BY JEANETTE LENOIR
Last week, I stopped at one of my favorite upscale resale shops in Clinton, NY. Dawn Marie’s Treasure’s on Park Row is packed with old, new and eclectic things. I’ve spent hundreds of dollars there since calling the area home in 2008. During this time I thought I had developed some rapport with the owner and her husband. For example, when we see each other we say hello, and engage in small talk. During the holiday season, I have even brought other family members to the small store to shop.
Unfortunately, my stop-in at Dawn Marie’s Treasure’s didn’t go as expected this time. Her husband was at the register instead of Dawn. I said hello and told him I would be browsing in the back. He was busy talking to two other ladies at the register but greeted me and said, OK. As I’m browsing through the winter coats, and following the departure of the ladies, the owner’s husband walked towards me and started to engage me in conversation. He immediately started asking me about my work. I answered politely but was stand-offish because I wasn’t comfortable with his line of questioning. Not satisfied with my answers, he started asking me about my previous position as a journalist and radio talk show host. A position I had 4-years ago. Still feeling uncomfortable with his line of questioning, his tone and demeanor, I politely changed the subject by asking him how he was doing in his life. He apologized for being controversial in his prying and excused himself when the phone rang. Saved by the Bell! I thought, and kept looking through the winter coats.

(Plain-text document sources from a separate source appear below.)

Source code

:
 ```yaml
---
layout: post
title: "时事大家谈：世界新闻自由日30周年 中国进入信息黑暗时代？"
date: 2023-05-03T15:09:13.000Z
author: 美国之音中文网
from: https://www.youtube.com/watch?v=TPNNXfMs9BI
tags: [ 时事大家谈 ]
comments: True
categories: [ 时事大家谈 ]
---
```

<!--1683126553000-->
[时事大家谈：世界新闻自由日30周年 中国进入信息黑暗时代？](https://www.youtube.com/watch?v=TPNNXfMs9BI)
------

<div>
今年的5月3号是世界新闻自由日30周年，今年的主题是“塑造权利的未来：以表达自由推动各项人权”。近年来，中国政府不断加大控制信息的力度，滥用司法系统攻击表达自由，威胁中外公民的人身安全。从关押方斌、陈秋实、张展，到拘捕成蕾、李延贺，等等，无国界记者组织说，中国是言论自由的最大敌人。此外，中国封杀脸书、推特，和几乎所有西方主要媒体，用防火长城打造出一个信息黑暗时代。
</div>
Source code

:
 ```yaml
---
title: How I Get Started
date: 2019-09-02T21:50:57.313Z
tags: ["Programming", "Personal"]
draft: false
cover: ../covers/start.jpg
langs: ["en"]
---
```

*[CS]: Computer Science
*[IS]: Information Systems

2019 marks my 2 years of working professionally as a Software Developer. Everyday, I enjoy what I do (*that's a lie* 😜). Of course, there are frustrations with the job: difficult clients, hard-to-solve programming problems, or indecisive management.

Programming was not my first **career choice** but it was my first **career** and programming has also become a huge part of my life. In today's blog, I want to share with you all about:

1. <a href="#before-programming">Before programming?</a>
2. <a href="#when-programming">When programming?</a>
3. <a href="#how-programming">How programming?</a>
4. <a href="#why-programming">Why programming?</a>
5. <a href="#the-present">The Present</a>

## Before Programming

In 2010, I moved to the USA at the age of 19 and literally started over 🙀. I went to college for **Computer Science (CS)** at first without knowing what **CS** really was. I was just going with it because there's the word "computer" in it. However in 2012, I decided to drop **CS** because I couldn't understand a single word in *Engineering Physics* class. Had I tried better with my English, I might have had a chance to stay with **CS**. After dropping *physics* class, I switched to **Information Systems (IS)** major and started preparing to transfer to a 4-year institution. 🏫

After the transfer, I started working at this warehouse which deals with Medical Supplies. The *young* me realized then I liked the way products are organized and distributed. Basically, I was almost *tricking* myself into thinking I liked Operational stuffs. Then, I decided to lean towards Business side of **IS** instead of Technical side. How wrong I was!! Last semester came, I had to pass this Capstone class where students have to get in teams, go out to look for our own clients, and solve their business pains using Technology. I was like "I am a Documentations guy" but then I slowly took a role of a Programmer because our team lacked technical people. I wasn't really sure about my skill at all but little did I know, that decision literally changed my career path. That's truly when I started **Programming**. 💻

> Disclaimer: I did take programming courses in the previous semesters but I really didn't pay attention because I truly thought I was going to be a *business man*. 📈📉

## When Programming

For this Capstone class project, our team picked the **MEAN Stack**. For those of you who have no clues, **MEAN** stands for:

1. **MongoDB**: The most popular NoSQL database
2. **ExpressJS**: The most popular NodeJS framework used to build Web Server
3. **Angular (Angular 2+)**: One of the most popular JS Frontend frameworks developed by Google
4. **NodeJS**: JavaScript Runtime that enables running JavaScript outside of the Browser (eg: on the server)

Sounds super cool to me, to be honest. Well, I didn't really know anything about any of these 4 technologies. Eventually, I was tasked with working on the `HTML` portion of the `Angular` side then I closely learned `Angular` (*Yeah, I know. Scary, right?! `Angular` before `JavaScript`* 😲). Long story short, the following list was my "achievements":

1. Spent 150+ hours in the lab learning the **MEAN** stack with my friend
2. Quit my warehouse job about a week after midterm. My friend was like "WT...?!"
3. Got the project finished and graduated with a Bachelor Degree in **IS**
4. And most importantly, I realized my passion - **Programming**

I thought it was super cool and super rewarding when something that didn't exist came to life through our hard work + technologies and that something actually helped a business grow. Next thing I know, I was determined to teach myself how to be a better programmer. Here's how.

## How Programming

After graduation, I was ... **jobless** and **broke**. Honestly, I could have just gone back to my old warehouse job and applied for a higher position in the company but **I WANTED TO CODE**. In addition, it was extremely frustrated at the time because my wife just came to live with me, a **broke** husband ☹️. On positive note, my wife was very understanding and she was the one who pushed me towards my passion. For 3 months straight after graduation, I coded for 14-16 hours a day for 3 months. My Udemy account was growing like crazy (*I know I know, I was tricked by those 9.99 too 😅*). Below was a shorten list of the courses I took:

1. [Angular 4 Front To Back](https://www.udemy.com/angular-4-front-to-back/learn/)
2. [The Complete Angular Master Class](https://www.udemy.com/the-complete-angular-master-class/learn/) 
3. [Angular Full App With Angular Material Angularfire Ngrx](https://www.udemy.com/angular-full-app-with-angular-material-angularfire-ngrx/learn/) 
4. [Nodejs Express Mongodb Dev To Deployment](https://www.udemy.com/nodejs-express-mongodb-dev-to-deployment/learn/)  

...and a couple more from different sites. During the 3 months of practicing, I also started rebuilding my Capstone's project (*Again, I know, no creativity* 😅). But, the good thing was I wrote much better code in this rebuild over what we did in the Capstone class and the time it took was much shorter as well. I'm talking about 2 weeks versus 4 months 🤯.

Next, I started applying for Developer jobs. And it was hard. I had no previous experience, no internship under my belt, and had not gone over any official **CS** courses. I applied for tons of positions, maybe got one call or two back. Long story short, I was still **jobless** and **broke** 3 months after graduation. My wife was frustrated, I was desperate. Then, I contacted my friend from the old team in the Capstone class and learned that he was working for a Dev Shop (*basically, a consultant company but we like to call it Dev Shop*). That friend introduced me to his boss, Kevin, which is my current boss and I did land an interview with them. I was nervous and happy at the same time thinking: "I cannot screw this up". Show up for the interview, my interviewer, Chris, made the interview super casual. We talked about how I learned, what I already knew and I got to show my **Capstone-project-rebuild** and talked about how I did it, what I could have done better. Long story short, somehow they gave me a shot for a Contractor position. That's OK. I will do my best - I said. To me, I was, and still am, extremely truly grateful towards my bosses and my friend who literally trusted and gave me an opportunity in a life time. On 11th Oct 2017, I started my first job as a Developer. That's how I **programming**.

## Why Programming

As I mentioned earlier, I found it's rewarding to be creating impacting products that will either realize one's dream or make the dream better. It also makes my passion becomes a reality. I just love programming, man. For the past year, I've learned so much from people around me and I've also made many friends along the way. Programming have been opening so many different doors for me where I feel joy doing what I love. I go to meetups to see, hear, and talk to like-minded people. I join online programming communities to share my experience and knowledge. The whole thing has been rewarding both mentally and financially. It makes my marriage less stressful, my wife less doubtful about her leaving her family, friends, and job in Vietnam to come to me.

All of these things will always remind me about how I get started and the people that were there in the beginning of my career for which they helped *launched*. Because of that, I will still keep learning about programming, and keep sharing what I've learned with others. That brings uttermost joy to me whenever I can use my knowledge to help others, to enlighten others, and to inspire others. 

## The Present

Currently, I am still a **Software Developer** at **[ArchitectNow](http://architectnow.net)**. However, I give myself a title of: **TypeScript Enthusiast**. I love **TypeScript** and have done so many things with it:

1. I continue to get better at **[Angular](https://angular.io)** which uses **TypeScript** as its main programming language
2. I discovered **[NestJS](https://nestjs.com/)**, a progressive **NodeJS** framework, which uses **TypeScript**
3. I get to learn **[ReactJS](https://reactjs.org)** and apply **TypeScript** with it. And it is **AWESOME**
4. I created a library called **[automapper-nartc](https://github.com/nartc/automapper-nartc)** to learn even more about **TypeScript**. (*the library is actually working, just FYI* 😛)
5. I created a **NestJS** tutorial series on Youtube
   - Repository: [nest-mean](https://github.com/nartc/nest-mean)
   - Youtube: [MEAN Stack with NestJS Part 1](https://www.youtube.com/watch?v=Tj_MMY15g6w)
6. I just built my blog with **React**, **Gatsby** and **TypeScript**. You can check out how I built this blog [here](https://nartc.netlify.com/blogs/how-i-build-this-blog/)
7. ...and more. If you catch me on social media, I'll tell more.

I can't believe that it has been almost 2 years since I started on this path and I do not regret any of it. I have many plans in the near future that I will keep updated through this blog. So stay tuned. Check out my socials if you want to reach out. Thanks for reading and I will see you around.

As I’m shaking my head internally at the ill-mannered audacity of this man, I naturally made my way towards the other clothing rack in the back. This move to the back rack clearly caused some issue for the man who I then hear say in a rushed tone: “I have to go!” to the person on the other end of the phone call he left me to answer. I immediately thought that it was probably because I was no longer in his view. He couldn’t keep his eye on me anymore when I moved from the coat rack to the rack with blazers. My perception was formed by how quickly he got off the phone when I moved, and his tone in delivering, “I have to go!”
After all my visits to the little shop on Park Row, I was hit with a dose of reality… I am perceived as a villain simply because my skin is brown. It didn’t matter that I had become familiar with the shop owners, spent hundreds of dollars at their store, or recommended their shop to friends and family. It was blatant, painful and thought-provoking. I wasn’t just any shopper. I was a black shopper. Trying to remain dignified in this harsh reality and discovery, I maintained my composure, picked out a few items and made my way towards this man who, after getting off the phone, made sure he had both eyeballs on me the entire time I was in the back of the store.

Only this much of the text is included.